Ces deux occupations avaient cependant des points communs, parmi lesquels :
- elles étaient pâturées, ce qui distingue ces anciennes acceptions de l'actuelle : dans la nomenclature des statistiques agricoles françaises (Teruti), les friches ne font pas partie des Sols Agricoles Utilisés (qui incluent les prairies permanentes, alpages, estives et « superficies en herbe à faible productivité », ainsi que les « jachères » de la Politique Agricole Commune) ; pour les enquêteurs sur le terrain, le critère permettant de distinguer les friches des prairies permanentes et parcours est l'absence de pâturage par des animaux domestiques (repérable par la présence de déjections).

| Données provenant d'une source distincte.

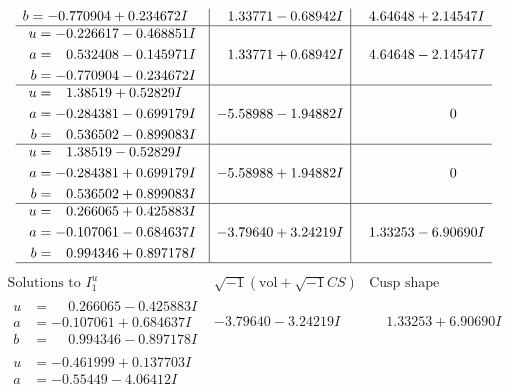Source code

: \documentclass[1p]{elsarticle_modified}
\theoremstyle{definition}
\newcommand{\I}{\sqrt{-1}}
\begin{document}
$$\begin{array}{c|c|c}
\begin{aligned}
b &= -0.770904 + 0.234672 I\end{aligned}
 & \phantom{-}1.33771 - 0.68942 I & \phantom{-}4.64648 + 2.14547 I \\ \hline\begin{aligned}
u &= -0.226617 - 0.468851 I \\
a &= \phantom{-}0.532408 - 0.145971 I \\
b &= -0.770904 - 0.234672 I\end{aligned}
 & \phantom{-}1.33771 + 0.68942 I & \phantom{-}4.64648 - 2.14547 I \\ \hline\begin{aligned}
u &= \phantom{-}1.38519 + 0.52829 I \\
a &= -0.284381 - 0.699179 I \\
b &= \phantom{-}0.536502 - 0.899083 I\end{aligned}
 & -5.58988 - 1.94882 I & \phantom{-0.000000 } 0 \\ \hline\begin{aligned}
u &= \phantom{-}1.38519 - 0.52829 I \\
a &= -0.284381 + 0.699179 I \\
b &= \phantom{-}0.536502 + 0.899083 I\end{aligned}
 & -5.58988 + 1.94882 I & \phantom{-0.000000 } 0 \\ \hline\begin{aligned}
u &= \phantom{-}0.266065 + 0.425883 I \\
a &= -0.107061 - 0.684637 I \\
b &= \phantom{-}0.994346 + 0.897178 I\end{aligned}
 & -3.79640 + 3.24219 I & \phantom{-}1.33253 - 6.90690 I\\
 \hline 
 \end{array}$$\newpage$$\begin{array}{c|c|c}  
\text{Solutions to }I^u_{1}& \I (\text{vol} + \sqrt{-1}CS) & \text{Cusp shape}\\
 \hline 
\begin{aligned}
u &= \phantom{-}0.266065 - 0.425883 I \\
a &= -0.107061 + 0.684637 I \\
b &= \phantom{-}0.994346 - 0.897178 I\end{aligned}
 & -3.79640 - 3.24219 I & \phantom{-}1.33253 + 6.90690 I \\ \hline\begin{aligned}
u &= -0.461999 + 0.137703 I \\
a &= -0.55449 - 4.06412 I \\

\end{aligned}
\end{array}$$
\end{document}
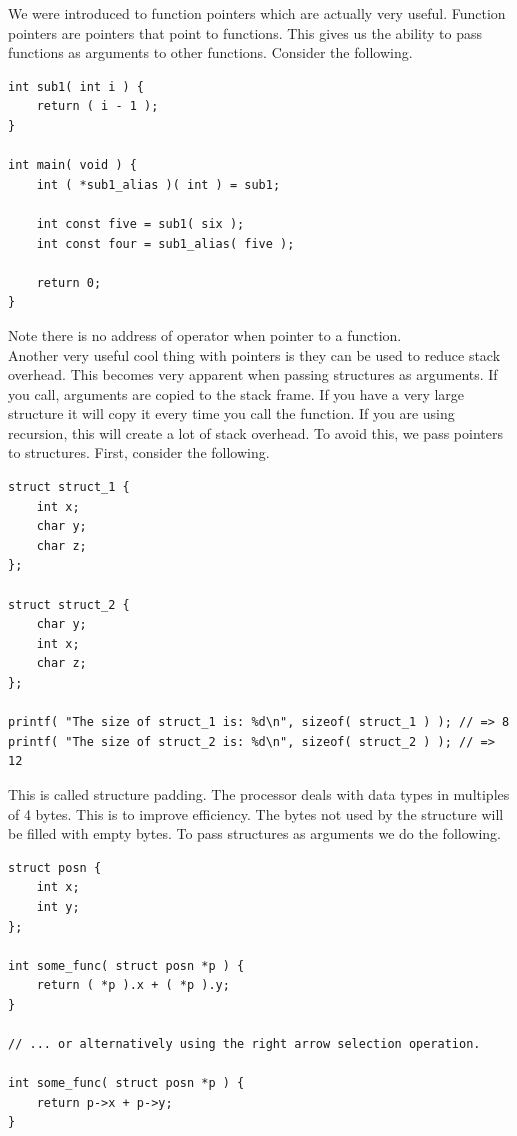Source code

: \documentclass[12pt,extarticle]{article}
\begin{document}
We were introduced to function pointers which are actually very useful. Function pointers are pointers that point to functions. This gives us the ability to pass functions as arguments to other functions. Consider the following.\\

\lstset {
	language=c
}
\begin{lstlisting}
int sub1( int i ) {
	return ( i - 1 );
}

int main( void ) {
	int ( *sub1_alias )( int ) = sub1;
	
	int const five = sub1( six );
	int const four = sub1_alias( five );
	
	return 0;
}
\end{lstlisting}

Note there is no address of operator when pointer to a function.\\

Another very useful cool thing with pointers is they can be used to reduce stack overhead. This becomes very apparent when passing structures as arguments. If you call, arguments are copied to the stack frame. If you have a very large structure it will copy it every time you call the function. If you are using recursion, this will create a lot of stack overhead. To avoid this, we pass pointers to structures. First, consider the following.\\

\lstset {
	language=c
}
\begin{lstlisting}
struct struct_1 {
	int x;
	char y;
	char z;
};

struct struct_2 {
	char y;
	int x;
	char z;
};

printf( "The size of struct_1 is: %d\n", sizeof( struct_1 ) ); // => 8
printf( "The size of struct_2 is: %d\n", sizeof( struct_2 ) ); // => 12
\end{lstlisting}

This is called structure padding. The processor deals with data types in multiples of 4 bytes. This is to improve efficiency. The bytes not used by the structure will be filled with empty bytes. To pass structures as arguments we do the following.\\

\lstset {
	language=c
}
\begin{lstlisting}
struct posn {
	int x;
	int y;
};

int some_func( struct posn *p ) {
	return ( *p ).x + ( *p ).y;
}

// ... or alternatively using the right arrow selection operation.

int some_func( struct posn *p ) {
	return p->x + p->y;
}
\end{lstlisting}
\end{document}

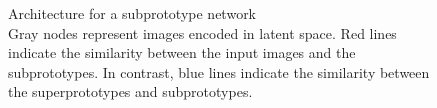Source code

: \begin{figure}[hb]
    \centering
    
    \caption{Architecture for a subprototype network\\ {\normalfont Gray nodes represent images encoded in latent space. {\color{red} Red} lines indicate the similarity between the input images and the subprototypes. In contrast, {\color{blue} blue} lines indicate the similarity between the superprototypes and subprototypes.}}
    \label{fig:hierarchical}
\end{figure}
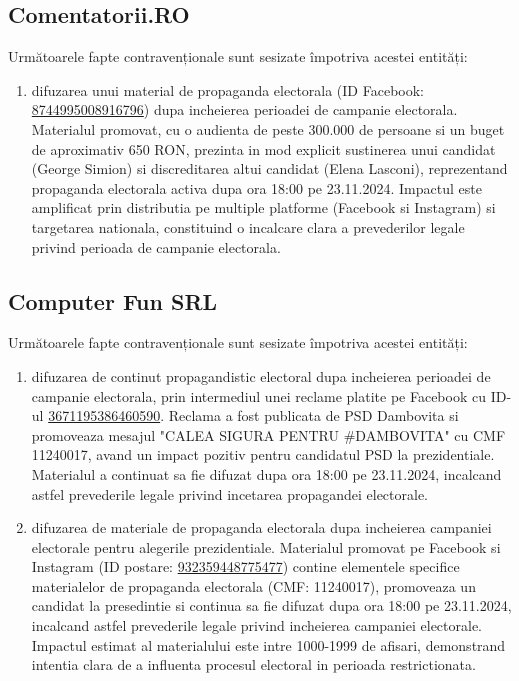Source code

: \documentclass[a4paper,12pt]{article}
\begin{document}
\vspace{0.5cm}

\subsection{Comentatorii.RO}
Următoarele fapte contravenționale sunt sesizate împotriva acestei entități:

\begin{enumerate}[leftmargin=*, label=\arabic*.)]
    \item difuzarea unui material de propaganda electorala (ID Facebook: \href{https://www.facebook.com/ads/library/?id=8744995008916796}{8744995008916796}) dupa incheierea perioadei de campanie electorala. Materialul promovat, cu o audienta de peste 300.000 de persoane si un buget de aproximativ 650 RON, prezinta in mod explicit sustinerea unui candidat (George Simion) si discreditarea altui candidat (Elena Lasconi), reprezentand propaganda electorala activa dupa ora 18:00 pe 23.11.2024. Impactul este amplificat prin distributia pe multiple platforme (Facebook si Instagram) si targetarea nationala, constituind o incalcare clara a prevederilor legale privind perioada de campanie electorala.
\end{enumerate}

\vspace{0.5cm}

\subsection{Computer Fun SRL}
Următoarele fapte contravenționale sunt sesizate împotriva acestei entități:

\begin{enumerate}[leftmargin=*, label=\arabic*.)]
    \item difuzarea de continut propagandistic electoral dupa incheierea perioadei de campanie electorala, prin intermediul unei reclame platite pe Facebook cu ID-ul \href{https://www.facebook.com/ads/library/?id=3671195386460590}{3671195386460590}. Reclama a fost publicata de PSD Dambovita si promoveaza mesajul "CALEA SIGURA PENTRU \#DAMBOVITA" cu CMF 11240017, avand un impact pozitiv pentru candidatul PSD la prezidentiale. Materialul a continuat sa fie difuzat dupa ora 18:00 pe 23.11.2024, incalcand astfel prevederile legale privind incetarea propagandei electorale.
    \item difuzarea de materiale de propaganda electorala dupa incheierea campaniei electorale pentru alegerile prezidentiale. Materialul promovat pe Facebook si Instagram (ID postare: \href{https://www.facebook.com/ads/library/?id=932359448775477}{932359448775477}) contine elementele specifice materialelor de propaganda electorala (CMF: 11240017), promoveaza un candidat la presedintie si continua sa fie difuzat dupa ora 18:00 pe 23.11.2024, incalcand astfel prevederile legale privind incheierea campaniei electorale. Impactul estimat al materialului este intre 1000-1999 de afisari, demonstrand intentia clara de a influenta procesul electoral in perioada restrictionata.
\end{enumerate}
\end{document}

- on n'y faisait aucun travail du sol, ce qui distingue radicalement les friches des jachères qui, elles, étaient plusieurs fois labourées, hersées, etc. : bien que souvent réunies sous le nom de « repos », les mots friche et jachère n'étaient absolument pas synonymes, et les considérer comme tels conduit à des contresens monumentaux dans l'interprétation de la littérature agricole et agronomique jusqu'au moins le début du XXe siècle.
Discussion
La première acception est la plus fréquente dans la littérature avant le XXe siècle. Ainsi Liger, qui ne craint pas les incohérences, définit la friche comme une période d'inculture (absence de travail du sol) entre deux périodes de culture : « défricher une terre, c'est la remettre en labour, c'est la labourer après un longtems qu'elle ne l'a été » (1703 : 102) et écrit ailleurs : « L'Avoine qu'on seme dans les terres froides & humides & dans les prez nouvellement defrichez est sujette à degenerer en Avoine folle, & rend ainsi tant de paille & si peu de grain que c'est presque peine perduë que d'en risquer la semence & les labours. » (p. 57 ; c'est nous qui soulignons). Duhamel du Monceau appelle friche ce que nous appelons maintenant prairie artificielle ; sous le titre « Des terres en friche », il écrit : « Cet article comprend les sainfoins, les luzernes, les trefles, & généralement tous les prés qu'on veut mettre en labour pour les ensemencer » (1762 : 100) ; plus loin il parle d'un « défrichis de sainfoin » (id. : 222) ou ailleurs « Si l'on seme en sainfoin un champ (...) quand au bout de neuf ans on défrichera le Sainfoin » (1750 : 134-135). Défricher et essarter ne sont alors pas la même chose : Olivier de Serres distingue les deux, et La Maison Rustique de 1768 précise : « à proprement parler, on essarte les bois & on défriche les terres » (de labour) (t. 1 : 718).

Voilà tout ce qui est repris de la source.